WHAT YOU ARE ASKED TO DO => Output the whole listing again, exactly as it reads.

PROVIDED INFORMATION =>
Content starts
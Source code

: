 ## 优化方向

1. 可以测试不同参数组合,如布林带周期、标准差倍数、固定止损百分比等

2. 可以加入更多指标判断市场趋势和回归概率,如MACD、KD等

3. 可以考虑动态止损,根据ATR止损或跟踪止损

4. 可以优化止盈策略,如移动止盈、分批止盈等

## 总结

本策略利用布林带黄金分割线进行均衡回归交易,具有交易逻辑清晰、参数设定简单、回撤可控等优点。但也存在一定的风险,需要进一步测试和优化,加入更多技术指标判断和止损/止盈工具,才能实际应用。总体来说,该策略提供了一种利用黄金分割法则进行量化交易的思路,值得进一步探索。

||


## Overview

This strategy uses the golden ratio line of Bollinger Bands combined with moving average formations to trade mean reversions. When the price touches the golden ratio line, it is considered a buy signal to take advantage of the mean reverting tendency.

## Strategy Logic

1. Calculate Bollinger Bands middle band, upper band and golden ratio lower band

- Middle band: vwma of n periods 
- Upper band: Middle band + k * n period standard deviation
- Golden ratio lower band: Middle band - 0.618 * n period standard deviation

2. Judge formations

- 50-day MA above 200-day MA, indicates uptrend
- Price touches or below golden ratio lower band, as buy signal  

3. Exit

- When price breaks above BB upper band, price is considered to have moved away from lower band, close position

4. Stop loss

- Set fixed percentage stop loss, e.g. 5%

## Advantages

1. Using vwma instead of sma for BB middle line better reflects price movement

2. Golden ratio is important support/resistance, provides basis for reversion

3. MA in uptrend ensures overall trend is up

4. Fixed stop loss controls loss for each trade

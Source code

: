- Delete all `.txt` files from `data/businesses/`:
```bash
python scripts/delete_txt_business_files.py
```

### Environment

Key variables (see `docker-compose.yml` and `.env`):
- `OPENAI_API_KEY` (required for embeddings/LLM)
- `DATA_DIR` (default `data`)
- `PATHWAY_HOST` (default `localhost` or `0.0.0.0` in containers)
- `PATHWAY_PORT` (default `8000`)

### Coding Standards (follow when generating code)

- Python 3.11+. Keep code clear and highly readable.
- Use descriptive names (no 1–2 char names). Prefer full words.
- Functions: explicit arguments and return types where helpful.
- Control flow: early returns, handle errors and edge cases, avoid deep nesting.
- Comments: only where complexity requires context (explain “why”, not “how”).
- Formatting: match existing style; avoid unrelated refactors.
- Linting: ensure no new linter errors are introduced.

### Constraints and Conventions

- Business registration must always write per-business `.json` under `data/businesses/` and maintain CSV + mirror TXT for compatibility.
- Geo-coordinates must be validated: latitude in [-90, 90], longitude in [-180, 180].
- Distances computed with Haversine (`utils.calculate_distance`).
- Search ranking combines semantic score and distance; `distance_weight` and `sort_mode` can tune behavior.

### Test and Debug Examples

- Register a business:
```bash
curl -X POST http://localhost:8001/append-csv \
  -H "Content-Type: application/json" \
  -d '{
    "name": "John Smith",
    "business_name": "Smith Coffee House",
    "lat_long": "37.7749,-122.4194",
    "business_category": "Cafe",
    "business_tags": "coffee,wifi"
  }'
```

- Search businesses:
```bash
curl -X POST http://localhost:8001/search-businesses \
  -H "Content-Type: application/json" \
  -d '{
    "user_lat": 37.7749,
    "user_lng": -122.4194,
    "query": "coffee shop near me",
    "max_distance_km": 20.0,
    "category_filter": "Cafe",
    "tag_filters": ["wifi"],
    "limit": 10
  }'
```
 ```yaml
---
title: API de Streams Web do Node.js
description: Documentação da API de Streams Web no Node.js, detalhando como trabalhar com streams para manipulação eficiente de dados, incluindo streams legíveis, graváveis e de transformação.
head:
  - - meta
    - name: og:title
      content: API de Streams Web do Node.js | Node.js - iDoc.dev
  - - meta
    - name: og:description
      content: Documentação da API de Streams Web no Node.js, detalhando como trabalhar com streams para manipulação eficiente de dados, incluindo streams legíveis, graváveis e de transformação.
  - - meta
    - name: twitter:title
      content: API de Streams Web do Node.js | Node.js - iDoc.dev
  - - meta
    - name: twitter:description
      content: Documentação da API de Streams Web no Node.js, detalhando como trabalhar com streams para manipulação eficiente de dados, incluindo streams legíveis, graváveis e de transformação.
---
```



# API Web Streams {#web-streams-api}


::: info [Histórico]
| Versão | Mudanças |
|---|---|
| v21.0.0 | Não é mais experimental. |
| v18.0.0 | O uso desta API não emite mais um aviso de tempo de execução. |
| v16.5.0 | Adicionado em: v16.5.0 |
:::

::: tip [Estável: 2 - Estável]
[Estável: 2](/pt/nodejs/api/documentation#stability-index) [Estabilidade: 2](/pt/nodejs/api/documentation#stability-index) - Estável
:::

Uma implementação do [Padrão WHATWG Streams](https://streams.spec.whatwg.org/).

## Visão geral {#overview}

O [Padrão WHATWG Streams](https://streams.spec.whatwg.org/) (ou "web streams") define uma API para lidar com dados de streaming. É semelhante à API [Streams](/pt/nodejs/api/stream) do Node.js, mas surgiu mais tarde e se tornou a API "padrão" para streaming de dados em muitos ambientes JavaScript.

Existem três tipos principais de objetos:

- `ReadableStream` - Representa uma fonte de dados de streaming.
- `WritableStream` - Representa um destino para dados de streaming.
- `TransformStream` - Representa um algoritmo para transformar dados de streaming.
Content ends
WRITTEN ANSWER =>
Source code

: ## 优化方向

1. 可以测试不同参数组合,如布林带周期、标准差倍数、固定止损百分比等

2. 可以加入更多指标判断市场趋势和回归概率,如MACD、KD等

3. 可以考虑动态止损,根据ATR止损或跟踪止损

4. 可以优化止盈策略,如移动止盈、分批止盈等

## 总结

本策略利用布林带黄金分割线进行均衡回归交易,具有交易逻辑清晰、参数设定简单、回撤可控等优点。但也存在一定的风险,需要进一步测试和优化,加入更多技术指标判断和止损/止盈工具,才能实际应用。总体来说,该策略提供了一种利用黄金分割法则进行量化交易的思路,值得进一步探索。

||


## Overview

This strategy uses the golden ratio line of Bollinger Bands combined with moving average formations to trade mean reversions. When the price touches the golden ratio line, it is considered a buy signal to take advantage of the mean reverting tendency.

## Strategy Logic

1. Calculate Bollinger Bands middle band, upper band and golden ratio lower band

- Middle band: vwma of n periods 
- Upper band: Middle band + k * n period standard deviation
- Golden ratio lower band: Middle band - 0.618 * n period standard deviation

2. Judge formations

- 50-day MA above 200-day MA, indicates uptrend
- Price touches or below golden ratio lower band, as buy signal  

3. Exit

- When price breaks above BB upper band, price is considered to have moved away from lower band, close position

4. Stop loss

- Set fixed percentage stop loss, e.g. 5%

## Advantages

1. Using vwma instead of sma for BB middle line better reflects price movement

2. Golden ratio is important support/resistance, provides basis for reversion

3. MA in uptrend ensures overall trend is up

4. Fixed stop loss controls loss for each trade

Source code

:- Delete all `.txt` files from `data/businesses/`:
```bash
python scripts/delete_txt_business_files.py
```

### Environment

Key variables (see `docker-compose.yml` and `.env`):
- `OPENAI_API_KEY` (required for embeddings/LLM)
- `DATA_DIR` (default `data`)
- `PATHWAY_HOST` (default `localhost` or `0.0.0.0` in containers)
- `PATHWAY_PORT` (default `8000`)

### Coding Standards (follow when generating code)

- Python 3.11+. Keep code clear and highly readable.
- Use descriptive names (no 1–2 char names). Prefer full words.
- Functions: explicit arguments and return types where helpful.
- Control flow: early returns, handle errors and edge cases, avoid deep nesting.
- Comments: only where complexity requires context (explain “why”, not “how”).
- Formatting: match existing style; avoid unrelated refactors.
- Linting: ensure no new linter errors are introduced.

### Constraints and Conventions

- Business registration must always write per-business `.json` under `data/businesses/` and maintain CSV + mirror TXT for compatibility.
- Geo-coordinates must be validated: latitude in [-90, 90], longitude in [-180, 180].
- Distances computed with Haversine (`utils.calculate_distance`).
- Search ranking combines semantic score and distance; `distance_weight` and `sort_mode` can tune behavior.

### Test and Debug Examples

- Register a business:
```bash
curl -X POST http://localhost:8001/append-csv \
  -H "Content-Type: application/json" \
  -d '{
    "name": "John Smith",
    "business_name": "Smith Coffee House",
    "lat_long": "37.7749,-122.4194",
    "business_category": "Cafe",
    "business_tags": "coffee,wifi"
  }'
```

- Search businesses:
```bash
curl -X POST http://localhost:8001/search-businesses \
  -H "Content-Type: application/json" \
  -d '{
    "user_lat": 37.7749,
    "user_lng": -122.4194,
    "query": "coffee shop near me",
    "max_distance_km": 20.0,
    "category_filter": "Cafe",
    "tag_filters": ["wifi"],
    "limit": 10
  }'
```
 ```yaml
---
title: API de Streams Web do Node.js
description: Documentação da API de Streams Web no Node.js, detalhando como trabalhar com streams para manipulação eficiente de dados, incluindo streams legíveis, graváveis e de transformação.
head:
  - - meta
    - name: og:title
      content: API de Streams Web do Node.js | Node.js - iDoc.dev
  - - meta
    - name: og:description
      content: Documentação da API de Streams Web no Node.js, detalhando como trabalhar com streams para manipulação eficiente de dados, incluindo streams legíveis, graváveis e de transformação.
  - - meta
    - name: twitter:title
      content: API de Streams Web do Node.js | Node.js - iDoc.dev
  - - meta
    - name: twitter:description
      content: Documentação da API de Streams Web no Node.js, detalhando como trabalhar com streams para manipulação eficiente de dados, incluindo streams legíveis, graváveis e de transformação.
---
```



# API Web Streams {#web-streams-api}


::: info [Histórico]
| Versão | Mudanças |
|---|---|
| v21.0.0 | Não é mais experimental. |
| v18.0.0 | O uso desta API não emite mais um aviso de tempo de execução. |
| v16.5.0 | Adicionado em: v16.5.0 |
:::

::: tip [Estável: 2 - Estável]
[Estável: 2](/pt/nodejs/api/documentation#stability-index) [Estabilidade: 2](/pt/nodejs/api/documentation#stability-index) - Estável
:::

Uma implementação do [Padrão WHATWG Streams](https://streams.spec.whatwg.org/).

## Visão geral {#overview}

O [Padrão WHATWG Streams](https://streams.spec.whatwg.org/) (ou "web streams") define uma API para lidar com dados de streaming. É semelhante à API [Streams](/pt/nodejs/api/stream) do Node.js, mas surgiu mais tarde e se tornou a API "padrão" para streaming de dados em muitos ambientes JavaScript.

Existem três tipos principais de objetos:

- `ReadableStream` - Representa uma fonte de dados de streaming.
- `WritableStream` - Representa um destino para dados de streaming.
- `TransformStream` - Representa um algoritmo para transformar dados de streaming.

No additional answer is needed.